We got to talking about media coverage of Brexit.
2. Let's say we were both dissatisfied with it.
And we were talking about the serious stuff. Not those inflammatory tabloid headlines.
This was part of a longer chat about media manipulation and why the media are sometimes very tame. We had both seen it in our different ways.
3. We both felt too many journalists either didn't detect manipulation by their sources, or were reluctant to resist.
Only some are critically-minded enough to sift out the spin.
Too few bother to ask the PM "what have you proposed?" when he claims the UK is negotiating hard.
4. In my own experience 1 or 2 stand out.
Like the then reporter from Neue Zürcher Zeitung who always stood back thoughtfully, understanding the technical detail we briefed about, but refusing to be drawn into it because the bigger picture was more important.
Keeping a distance
5. That was about technical trade issues.
Brexit is different. It's a horrendously difficult subject to report on. Keeping a distance is an even bigger problem.
Journalists, like anyone, can be drawn into a bubble. We get too close to our sources. We get conditioned by them.
6. So, journalists who spend their whole time in Westminster or with political parties, focus on party-political Brexit, or whether a leader will survive, or what the voting numbers are among MPs. Rarely the substance.
But Brexit is much, much bigger than that, even politically
7. My friend and I agreed that many of the better reporters on Brexit are not in London, but in Brussels.
They work for the BBC, RTE and the print media.
My take on it is that they are forced to see the other side of the argument, to take a more rounded view
8. There's another angle: off-the-record and background briefings.
Access to that kind of information is essential for good journalism. But it's also a privilege. One that can be withdraw
9. When a source, particularly close to the very top, gives confidential, usable information, it takes a brave journalist to report negatively on the source. The risk is losing access.
So, critical reporting must be done carefully.
And that's why journalists sometimes seem tame
10/ends.
We know journalists can break out of the bubble, take a more rounded, distanced view, particularly about what they have been told. There are not many but we do see them.

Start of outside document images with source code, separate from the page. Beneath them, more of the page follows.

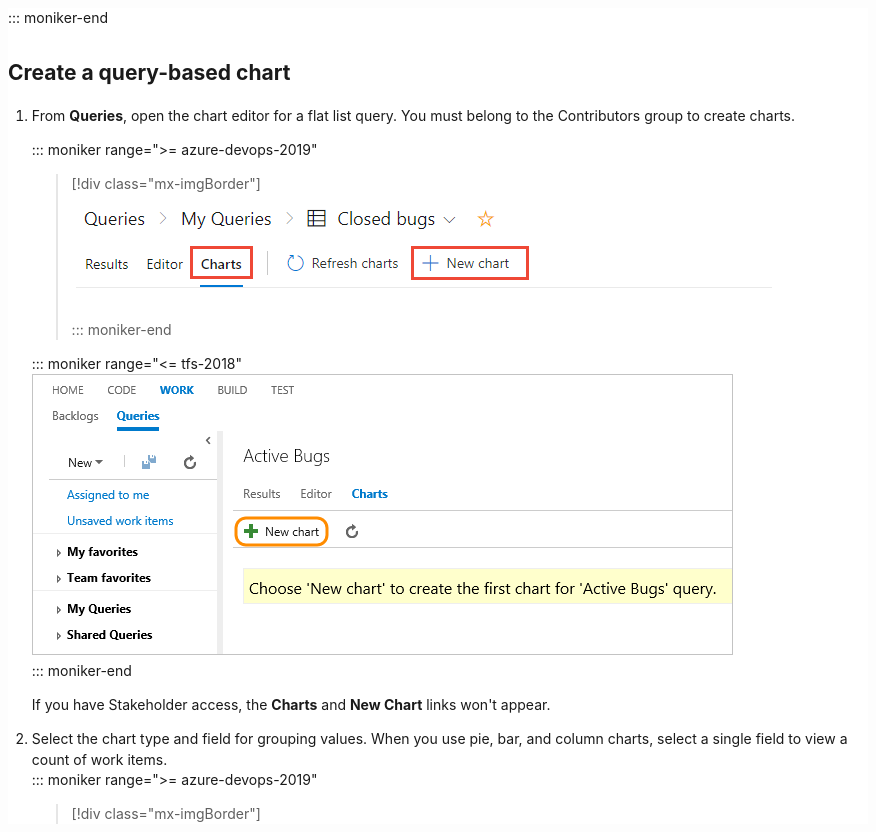 ::: moniker-end 



## Create a query-based chart  

1. From **Queries**, open the chart editor for a flat list query. You must belong to the Contributors group to create charts. 

   ::: moniker range=">= azure-devops-2019"  
   > [!div class="mx-imgBorder"]  
   > ![Screenshot of New chart button.](media/charts/new-chart-new-qe.png)   
   ::: moniker-end  

   ::: moniker range="<= tfs-2018"  
   <img src="media/charts-new-chart.png" alt="Web portal, Queries page, Chart tab, New chart link." />  
   ::: moniker-end  

	If you have Stakeholder access, the **Charts** and **New Chart** links won't appear. 

2. Select the chart type and field for grouping values. When you use pie, bar, and column charts, select a single field to view a count of work items.  
   ::: moniker range=">= azure-devops-2019"  
   > [!div class="mx-imgBorder"]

There are also some doing a valiant job checking facts.
We need more of all of them.
A thread summing up pretty much everything I've posted over the course of the day, inc pre 'there is no press' gate.
My fav Brexit journalists atm is definitely Peter Foster (telegraph) for many of these reasons - precisely because a deal all rests on the backstop and the GFA. It really shocks me how few journalists are paying attention to this given its significance.
It is quite something that he works for the Telegraph all things considered.
Faisal Islam is good, but he's not quite found his feet since leaving sky for the beeb.